District of Gdańsk, Poland

Osowa (Espenkrug; Òsowô) is a district of Gdańsk, Poland, located in the city's northwestern areas. It is mostly suburban and residential.

== Location ==
Osowa borders the cities of Gdynia and Sopot to the north, Gmina Żukowo to the west, Matarnia to the south, and Oliwa to the east. It comprises the quarters (osiedla) of Wysoka, Barniewice, Owczarnia, Kukawka, and Nowy Świat.

== History ==
The village of Osowa is first mentioned in 1659 as Espenkrug, an inn belonging to the Oliwa Abbey. Its current name, Osowa, comes from the German word Espen, meaning aspen. In 1783, the lands owned by the Abbey were secularized and developed into a village. As of 1867, Espenkrug had 153 inhabitants. The construction of a brickyard in the late 19th century accelerated its growth. After World War I, it became part of the Second Polish Republic. In 1922, the Polish Coal Trunk-Line started running through the settlement. A railway station on the line was opened in Osowa in 1930.

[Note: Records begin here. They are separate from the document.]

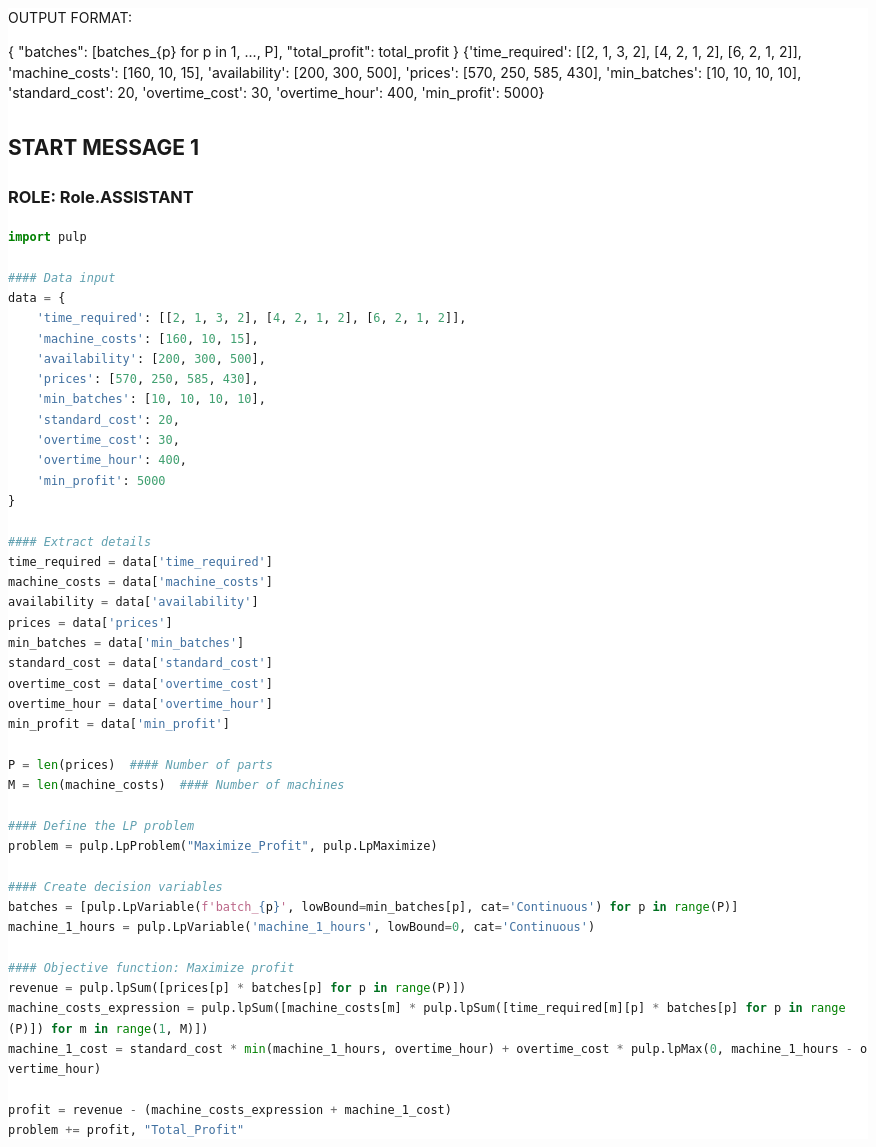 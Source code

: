 OUTPUT FORMAT:

{
    "batches": [batches_{p} for p in 1, ..., P],
    "total_profit": total_profit
}
</DESCRIPTION>
<DATA>
{'time_required': [[2, 1, 3, 2], [4, 2, 1, 2], [6, 2, 1, 2]], 'machine_costs': [160, 10, 15], 'availability': [200, 300, 500], 'prices': [570, 250, 585, 430], 'min_batches': [10, 10, 10, 10], 'standard_cost': 20, 'overtime_cost': 30, 'overtime_hour': 400, 'min_profit': 5000}</DATA>


## START MESSAGE 1 
### ROLE: Role.ASSISTANT
```python
import pulp

#### Data input
data = {
    'time_required': [[2, 1, 3, 2], [4, 2, 1, 2], [6, 2, 1, 2]],
    'machine_costs': [160, 10, 15],
    'availability': [200, 300, 500],
    'prices': [570, 250, 585, 430],
    'min_batches': [10, 10, 10, 10],
    'standard_cost': 20,
    'overtime_cost': 30,
    'overtime_hour': 400,
    'min_profit': 5000
}

#### Extract details
time_required = data['time_required']
machine_costs = data['machine_costs']
availability = data['availability']
prices = data['prices']
min_batches = data['min_batches']
standard_cost = data['standard_cost']
overtime_cost = data['overtime_cost']
overtime_hour = data['overtime_hour']
min_profit = data['min_profit']

P = len(prices)  #### Number of parts
M = len(machine_costs)  #### Number of machines

#### Define the LP problem
problem = pulp.LpProblem("Maximize_Profit", pulp.LpMaximize)

#### Create decision variables
batches = [pulp.LpVariable(f'batch_{p}', lowBound=min_batches[p], cat='Continuous') for p in range(P)]
machine_1_hours = pulp.LpVariable('machine_1_hours', lowBound=0, cat='Continuous')

#### Objective function: Maximize profit
revenue = pulp.lpSum([prices[p] * batches[p] for p in range(P)])
machine_costs_expression = pulp.lpSum([machine_costs[m] * pulp.lpSum([time_required[m][p] * batches[p] for p in range(P)]) for m in range(1, M)])
machine_1_cost = standard_cost * min(machine_1_hours, overtime_hour) + overtime_cost * pulp.lpMax(0, machine_1_hours - overtime_hour)

profit = revenue - (machine_costs_expression + machine_1_cost)
problem += profit, "Total_Profit"

```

The Red Army took Osowa on 18 March 1945. The village was extensively rebuilt after the war. In 1973, Osowa was incorporated into the borders of the city of Gdańsk, with a total of 1433 inhabitants at the time. Various housing projects expanded its population in 1973, 1979, and 1980. The district's population has kept growing ever since. In 2015, the area's railway station was rebuilt and today serves trains of the Pomeranian Metropolitan Railway (PKM).